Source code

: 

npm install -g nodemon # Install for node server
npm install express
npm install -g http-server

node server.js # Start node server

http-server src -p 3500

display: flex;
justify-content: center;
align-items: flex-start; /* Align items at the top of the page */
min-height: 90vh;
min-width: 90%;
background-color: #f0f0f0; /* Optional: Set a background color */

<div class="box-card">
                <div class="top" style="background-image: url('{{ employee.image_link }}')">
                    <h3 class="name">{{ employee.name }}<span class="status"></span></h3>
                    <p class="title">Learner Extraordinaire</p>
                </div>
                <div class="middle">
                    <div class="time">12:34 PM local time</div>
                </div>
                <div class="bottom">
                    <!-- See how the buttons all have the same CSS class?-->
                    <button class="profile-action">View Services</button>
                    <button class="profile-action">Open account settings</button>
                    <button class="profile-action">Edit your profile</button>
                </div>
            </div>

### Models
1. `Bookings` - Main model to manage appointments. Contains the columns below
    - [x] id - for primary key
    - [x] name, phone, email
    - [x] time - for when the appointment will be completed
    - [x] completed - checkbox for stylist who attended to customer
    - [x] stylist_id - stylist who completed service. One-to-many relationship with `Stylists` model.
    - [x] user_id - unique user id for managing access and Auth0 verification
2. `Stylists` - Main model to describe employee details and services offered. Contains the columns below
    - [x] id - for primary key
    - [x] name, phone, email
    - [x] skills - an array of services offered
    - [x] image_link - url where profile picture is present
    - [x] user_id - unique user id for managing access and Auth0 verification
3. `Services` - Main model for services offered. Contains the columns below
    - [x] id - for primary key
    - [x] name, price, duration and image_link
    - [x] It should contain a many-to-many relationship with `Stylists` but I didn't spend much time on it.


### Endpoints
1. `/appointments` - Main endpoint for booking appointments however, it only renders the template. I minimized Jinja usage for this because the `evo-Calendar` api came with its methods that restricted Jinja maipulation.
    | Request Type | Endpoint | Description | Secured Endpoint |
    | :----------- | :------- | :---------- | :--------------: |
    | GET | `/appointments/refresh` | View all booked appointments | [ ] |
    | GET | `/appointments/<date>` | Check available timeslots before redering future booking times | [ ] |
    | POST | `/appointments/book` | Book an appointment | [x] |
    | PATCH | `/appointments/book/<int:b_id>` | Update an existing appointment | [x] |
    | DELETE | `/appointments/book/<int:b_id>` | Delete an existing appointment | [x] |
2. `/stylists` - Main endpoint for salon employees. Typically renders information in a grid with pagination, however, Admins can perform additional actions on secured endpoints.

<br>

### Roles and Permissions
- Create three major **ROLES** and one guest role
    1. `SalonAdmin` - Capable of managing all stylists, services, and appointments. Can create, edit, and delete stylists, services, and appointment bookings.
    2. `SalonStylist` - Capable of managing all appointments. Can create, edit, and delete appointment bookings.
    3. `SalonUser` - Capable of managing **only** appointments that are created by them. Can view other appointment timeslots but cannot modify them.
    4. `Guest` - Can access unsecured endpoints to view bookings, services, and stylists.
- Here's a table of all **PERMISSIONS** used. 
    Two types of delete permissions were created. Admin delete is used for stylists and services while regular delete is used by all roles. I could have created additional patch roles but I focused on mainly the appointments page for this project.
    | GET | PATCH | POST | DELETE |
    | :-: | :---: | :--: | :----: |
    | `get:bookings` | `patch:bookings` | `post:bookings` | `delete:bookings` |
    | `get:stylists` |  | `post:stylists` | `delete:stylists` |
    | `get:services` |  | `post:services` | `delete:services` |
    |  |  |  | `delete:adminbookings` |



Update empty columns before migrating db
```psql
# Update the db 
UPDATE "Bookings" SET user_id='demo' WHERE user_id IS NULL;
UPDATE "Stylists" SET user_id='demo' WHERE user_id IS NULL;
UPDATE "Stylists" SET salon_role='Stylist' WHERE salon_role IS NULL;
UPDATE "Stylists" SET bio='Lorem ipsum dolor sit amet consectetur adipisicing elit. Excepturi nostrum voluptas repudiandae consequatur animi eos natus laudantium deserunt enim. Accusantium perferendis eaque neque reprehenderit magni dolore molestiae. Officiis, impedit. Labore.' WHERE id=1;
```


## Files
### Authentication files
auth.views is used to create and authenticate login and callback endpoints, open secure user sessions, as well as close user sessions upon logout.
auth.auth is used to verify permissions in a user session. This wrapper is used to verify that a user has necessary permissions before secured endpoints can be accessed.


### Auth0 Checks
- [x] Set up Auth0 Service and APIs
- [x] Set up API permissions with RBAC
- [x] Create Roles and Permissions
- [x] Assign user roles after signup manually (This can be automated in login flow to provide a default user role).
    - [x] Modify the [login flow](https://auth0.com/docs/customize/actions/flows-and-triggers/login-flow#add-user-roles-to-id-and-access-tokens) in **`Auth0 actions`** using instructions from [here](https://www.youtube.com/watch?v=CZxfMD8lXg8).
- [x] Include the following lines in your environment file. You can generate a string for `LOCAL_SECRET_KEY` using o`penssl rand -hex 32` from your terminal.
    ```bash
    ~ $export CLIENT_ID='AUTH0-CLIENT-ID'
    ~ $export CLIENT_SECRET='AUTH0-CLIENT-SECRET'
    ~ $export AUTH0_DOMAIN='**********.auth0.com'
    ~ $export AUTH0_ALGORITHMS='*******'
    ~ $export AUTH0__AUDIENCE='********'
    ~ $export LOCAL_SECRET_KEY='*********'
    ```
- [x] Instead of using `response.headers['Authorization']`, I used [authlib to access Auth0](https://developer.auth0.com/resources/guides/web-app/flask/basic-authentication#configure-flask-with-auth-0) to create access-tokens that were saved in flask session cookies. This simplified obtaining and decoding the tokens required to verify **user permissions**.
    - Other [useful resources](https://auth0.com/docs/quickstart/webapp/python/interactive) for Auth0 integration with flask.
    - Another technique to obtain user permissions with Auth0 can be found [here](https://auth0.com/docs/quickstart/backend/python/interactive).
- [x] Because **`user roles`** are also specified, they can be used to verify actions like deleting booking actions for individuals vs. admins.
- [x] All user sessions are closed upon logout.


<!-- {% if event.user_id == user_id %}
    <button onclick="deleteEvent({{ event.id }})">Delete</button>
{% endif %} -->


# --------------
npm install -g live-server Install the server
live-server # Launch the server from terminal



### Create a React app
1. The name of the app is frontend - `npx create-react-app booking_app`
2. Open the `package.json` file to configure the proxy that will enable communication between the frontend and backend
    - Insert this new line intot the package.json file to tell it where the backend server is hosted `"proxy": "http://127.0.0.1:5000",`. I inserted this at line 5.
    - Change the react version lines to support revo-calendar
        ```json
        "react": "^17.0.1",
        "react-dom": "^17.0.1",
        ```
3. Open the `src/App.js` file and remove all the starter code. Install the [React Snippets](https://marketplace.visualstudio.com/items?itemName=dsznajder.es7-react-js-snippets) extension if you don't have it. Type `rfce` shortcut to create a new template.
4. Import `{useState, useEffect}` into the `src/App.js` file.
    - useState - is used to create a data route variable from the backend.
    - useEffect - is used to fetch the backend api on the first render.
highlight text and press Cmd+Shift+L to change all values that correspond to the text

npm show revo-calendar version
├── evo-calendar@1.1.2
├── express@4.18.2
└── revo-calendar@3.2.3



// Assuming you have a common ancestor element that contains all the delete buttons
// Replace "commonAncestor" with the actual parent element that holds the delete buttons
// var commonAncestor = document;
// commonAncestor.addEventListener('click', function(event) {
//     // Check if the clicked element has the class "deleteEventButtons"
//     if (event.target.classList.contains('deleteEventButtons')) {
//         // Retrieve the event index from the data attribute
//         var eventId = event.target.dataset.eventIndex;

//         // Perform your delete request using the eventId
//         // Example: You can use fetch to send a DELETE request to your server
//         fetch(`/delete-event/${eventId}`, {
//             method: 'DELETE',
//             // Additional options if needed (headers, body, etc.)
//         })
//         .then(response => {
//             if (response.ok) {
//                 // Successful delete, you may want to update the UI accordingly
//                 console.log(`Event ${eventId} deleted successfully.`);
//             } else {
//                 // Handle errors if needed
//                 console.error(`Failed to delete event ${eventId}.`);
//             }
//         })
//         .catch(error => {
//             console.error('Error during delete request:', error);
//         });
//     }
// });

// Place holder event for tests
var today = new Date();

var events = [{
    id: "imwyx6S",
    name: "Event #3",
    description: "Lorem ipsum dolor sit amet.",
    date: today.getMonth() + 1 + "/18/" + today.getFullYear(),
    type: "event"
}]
******************************
__Task details__:
Which lines contain "proxy"? Copy each of them from the listing.

__Task solution__:
2. Open the `package.json` file to configure the proxy that will enable communication between the frontend and backend
    - Insert this new line intot the package.json file to tell it where the backend server is hosted `"proxy": "http://127.0.0.1:5000",`. I inserted this at line 5.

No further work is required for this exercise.